In the data below, the answer is the run of lines from the line containing "1. [我引以为豪的数学，被" through the line containing "1. [移动两颗瓜子，使等式", both included; print it exactly and nothing else.

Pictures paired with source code
^^^^^^^^^^^^^^^^
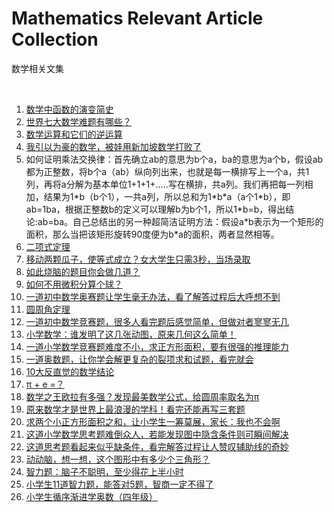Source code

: # Mathematics Relevant Article Collection
数学相关文集

<br />

1. [数学中函数的演变简史](https://www.toutiao.com/a6705366854317113869)
1. [世界七大数学难题有哪些？](https://www.toutiao.com/a6754967053989315085/)
1. [数学运算和它们的逆运算](https://www.toutiao.com/a6753424503109321223/)
1. [我引以为豪的数学，被娃用新加坡数学打败了](https://www.toutiao.com/a6755745696411812355/)
1. 如何证明乘法交换律：首先确立ab的意思为b个a，ba的意思为a个b，假设ab都为正整数，将b个a（ab）纵向列出来，也就是每一横排写上一个a，共1列，再将a分解为基本单位1+1+1+.....写在横排，共a列。我们再把每一列相加，结果为1\*b（b个1），一共a列，所以总和为1\*b\*a（a个1\*b），即ab=1ba，根据正整数b的定义可以理解b为b个1，所以1\*b=b，得出结论:ab=ba。自己总结出的另一种超简洁证明方法：假设a\*b表示为一个矩形的面积，那么当把该矩形旋转90度便为b\*a的面积，两者显然相等。
1. [二项式定理](https://www.baidu.com/sf_bk/item/二项式定理/7134359?fr=kg_general&ms=1&rid=8135676937993314684)
1. [移动两颗瓜子，使等式成立？女大学生只需3秒，当场录取](https://www.toutiao.com/i6737051646838178317/)
1. [如此烧脑的题目你会做几道？](https://www.toutiao.com/a6738169966979187208/)
1. [如何不用微积分算个球？](https://www.toutiao.com/a6721927900490105348)
1. [一道初中数学奥赛题让学生毫无办法，看了解答过程后大呼想不到](https://www.toutiao.com/a6725678761393537539)
1. [圆周角定理](https://baike.baidu.com/item/圆周角定理/5943980?fr=aladdin)
1. [一道初中数学竞赛题，很多人看完题后感觉简单，但做对者寥寥无几](https://www.toutiao.com/a6737569676479431172)
1. [小学数学：谁发明了这几张动图，原来几何这么简单！](https://www.toutiao.com/a6739027876785439236/)
1. [一道小学数学竞赛题难度不小，求正方形面积，要有很强的推理能力](https://www.toutiao.com/a6742377779532136974/)
1. [一道奥数题，让你学会解更复杂的裂项求和试题，看完就会](https://www.toutiao.com/a6751288937135735304/)
1. [10大反直觉的数学结论](https://www.toutiao.com/a6730184150155788813/)
1. [π + e =？](https://www.toutiao.com/a6742442475337564684/)
1. [数学之王欧拉有多强？发现最美数学公式，给圆周率取名为π](https://www.toutiao.com/a6741894903627792908/)
1. [原来数学才是世界上最浪漫的学科！看完还能再写三套题](https://www.toutiao.com/a6744319640047976971/)
1. [求两个小正方形面积之和，让小学生一筹莫展，家长：我也不会啊](https://www.toutiao.com/a6744586873995280908/)
1. [这道小学数学思考题难倒众人，若能发现图中隐含条件则可瞬间解决](https://www.toutiao.com/a6745331023334081028/)
1. [这道思考题看起来似乎缺条件，看完解答过程让人赞叹辅助线的奇妙](https://www.toutiao.com/a6746084790564291084/)
1. [动动脑，想一想，这个图形中有多少个三角形？](https://www.toutiao.com/a6746087183788016131/)
1. [智力题：脑子不聪明，至少得花上半小时](https://www.toutiao.com/a6751534432093471246/)
1. [小学生11道智力题，能答对5题，智商一定不得了](https://www.toutiao.com/a6753394945211499021/)
1. [小学生循序渐进学奥数（四年级）](https://www.toutiao.com/a6754636196229415431/)

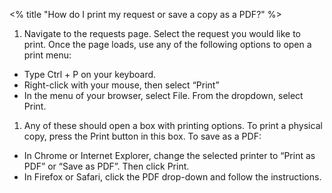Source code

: <% title "How do I print my request or save a copy as a PDF?" %>

1. Navigate to the requests page. Select the request you would like to print. Once the page loads, use any of the following options to open a print menu:
  - Type Ctrl + P on your keyboard.
  - Right-click with your mouse, then select “Print”
  - In the menu of your browser, select File. From the dropdown, select Print.
1. Any of these should open a box with printing options. To print a physical copy, press the Print button in this box. To save as a PDF:
  - In Chrome or Internet Explorer, change the selected printer to “Print as PDF” or “Save as PDF”. Then click Print.
  - In Firefox or Safari, click the PDF drop-down and follow the instructions.
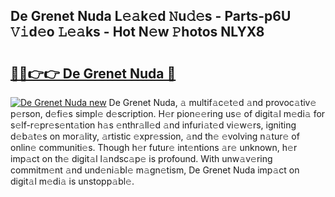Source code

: ## De Grenet Nuda L𝚎𝚊k𝚎d 𝙽u𝚍𝚎s - Parts-p6U 𝚅𝚒d𝚎o 𝙻𝚎𝚊ks - Hot N𝚎w 𝙿hotos NLYX8

# <h2><a href="http://kvd76a.teov.top/?on=De+Grenet+Nuda">🔗🔗👉👉 De Grenet Nuda 🔗</a></h2>

[![De Grenet Nuda new](https://i.imgur.com/QqkWNDz.gif)](http://kvd76a.teov.top/?on=De+Grenet+Nuda)
De Grenet Nuda, 𝚊 multif𝚊c𝚎t𝚎d 𝚊nd provoc𝚊tiv𝚎 p𝚎rson, d𝚎fi𝚎s simpl𝚎 d𝚎scription. H𝚎r pion𝚎𝚎ring us𝚎 of digit𝚊l m𝚎di𝚊 for s𝚎lf-r𝚎pr𝚎s𝚎nt𝚊tion h𝚊s 𝚎nthr𝚊ll𝚎d 𝚊nd infuri𝚊t𝚎d vi𝚎w𝚎rs, igniting d𝚎b𝚊t𝚎s on mor𝚊lity, 𝚊rtistic 𝚎xpr𝚎ssion, 𝚊nd th𝚎 𝚎volving n𝚊tur𝚎 of onlin𝚎 communiti𝚎s. Though h𝚎r futur𝚎 int𝚎ntions 𝚊r𝚎 unknown, h𝚎r imp𝚊ct on th𝚎 digit𝚊l l𝚊ndsc𝚊p𝚎 is profound. With unw𝚊v𝚎ring commitm𝚎nt 𝚊nd und𝚎ni𝚊bl𝚎 m𝚊gn𝚎tism, De Grenet Nuda imp𝚊ct on digit𝚊l m𝚎di𝚊 is unstopp𝚊bl𝚎.
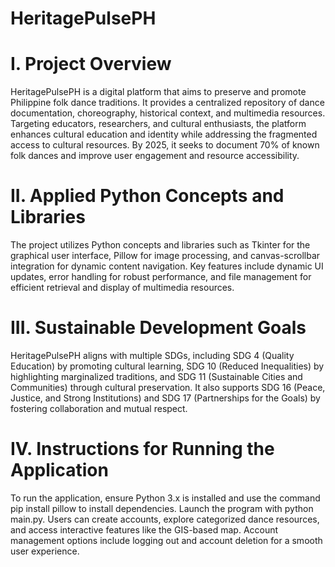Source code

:# HeritagePulsePH
# I. Project Overview
HeritagePulsePH is a digital platform that aims to preserve and promote Philippine folk dance traditions. It provides a centralized repository of dance documentation, choreography, historical context, and multimedia resources. Targeting educators, researchers, and cultural enthusiasts, the platform enhances cultural education and identity while addressing the fragmented access to cultural resources. By 2025, it seeks to document 70% of known folk dances and improve user engagement and resource accessibility.
# II. Applied Python Concepts and Libraries
The project utilizes Python concepts and libraries such as Tkinter for the graphical user interface, Pillow for image processing, and canvas-scrollbar integration for dynamic content navigation. Key features include dynamic UI updates, error handling for robust performance, and file management for efficient retrieval and display of multimedia resources.
# III. Sustainable Development Goals
HeritagePulsePH aligns with multiple SDGs, including SDG 4 (Quality Education) by promoting cultural learning, SDG 10 (Reduced Inequalities) by highlighting marginalized traditions, and SDG 11 (Sustainable Cities and Communities) through cultural preservation. It also supports SDG 16 (Peace, Justice, and Strong Institutions) and SDG 17 (Partnerships for the Goals) by fostering collaboration and mutual respect.
# IV. Instructions for Running the Application
To run the application, ensure Python 3.x is installed and use the command pip install pillow to install dependencies. Launch the program with python main.py. Users can create accounts, explore categorized dance resources, and access interactive features like the GIS-based map. Account management options include logging out and account deletion for a smooth user experience.
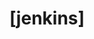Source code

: ---
name: '[jenkins]'
about: Create an issue for Jenkins.
title: "[jenkins]"
labels: 'Status: WIP, jenkins'
assignees: Wayonb

---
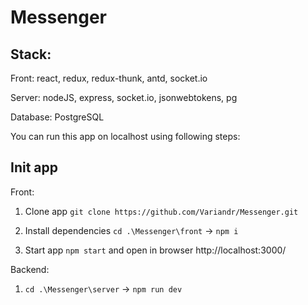 # Messenger

<!-- The project was deployed [HERE](https://variandr.github.io/Messenger) -->

## Stack:

Front: react, redux, redux-thunk, antd, socket.io

Server: nodeJS, express, socket.io, jsonwebtokens, pg

Database: PostgreSQL

You can run this app on localhost using following steps:

## Init app

Front:

1. Clone app `git clone https://github.com/Variandr/Messenger.git`

2. Install dependencies `cd .\Messenger\front` -> `npm i`

3. Start app `npm start` and open in browser http://localhost:3000/

Backend:

1. `cd .\Messenger\server` -> `npm run dev`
^^^^^^^^^^^^^^^^
Problem solution
1. [我引以为豪的数学，被娃用新加坡数学打败了](https://www.toutiao.com/a6755745696411812355/)
1. 如何证明乘法交换律：首先确立ab的意思为b个a，ba的意思为a个b，假设ab都为正整数，将b个a（ab）纵向列出来，也就是每一横排写上一个a，共1列，再将a分解为基本单位1+1+1+.....写在横排，共a列。我们再把每一列相加，结果为1\*b（b个1），一共a列，所以总和为1\*b\*a（a个1\*b），即ab=1ba，根据正整数b的定义可以理解b为b个1，所以1\*b=b，得出结论:ab=ba。自己总结出的另一种超简洁证明方法：假设a\*b表示为一个矩形的面积，那么当把该矩形旋转90度便为b\*a的面积，两者显然相等。
1. [二项式定理](https://www.baidu.com/sf_bk/item/二项式定理/7134359?fr=kg_general&ms=1&rid=8135676937993314684)
1. [移动两颗瓜子，使等式成立？女大学生只需3秒，当场录取](https://www.toutiao.com/i6737051646838178317/)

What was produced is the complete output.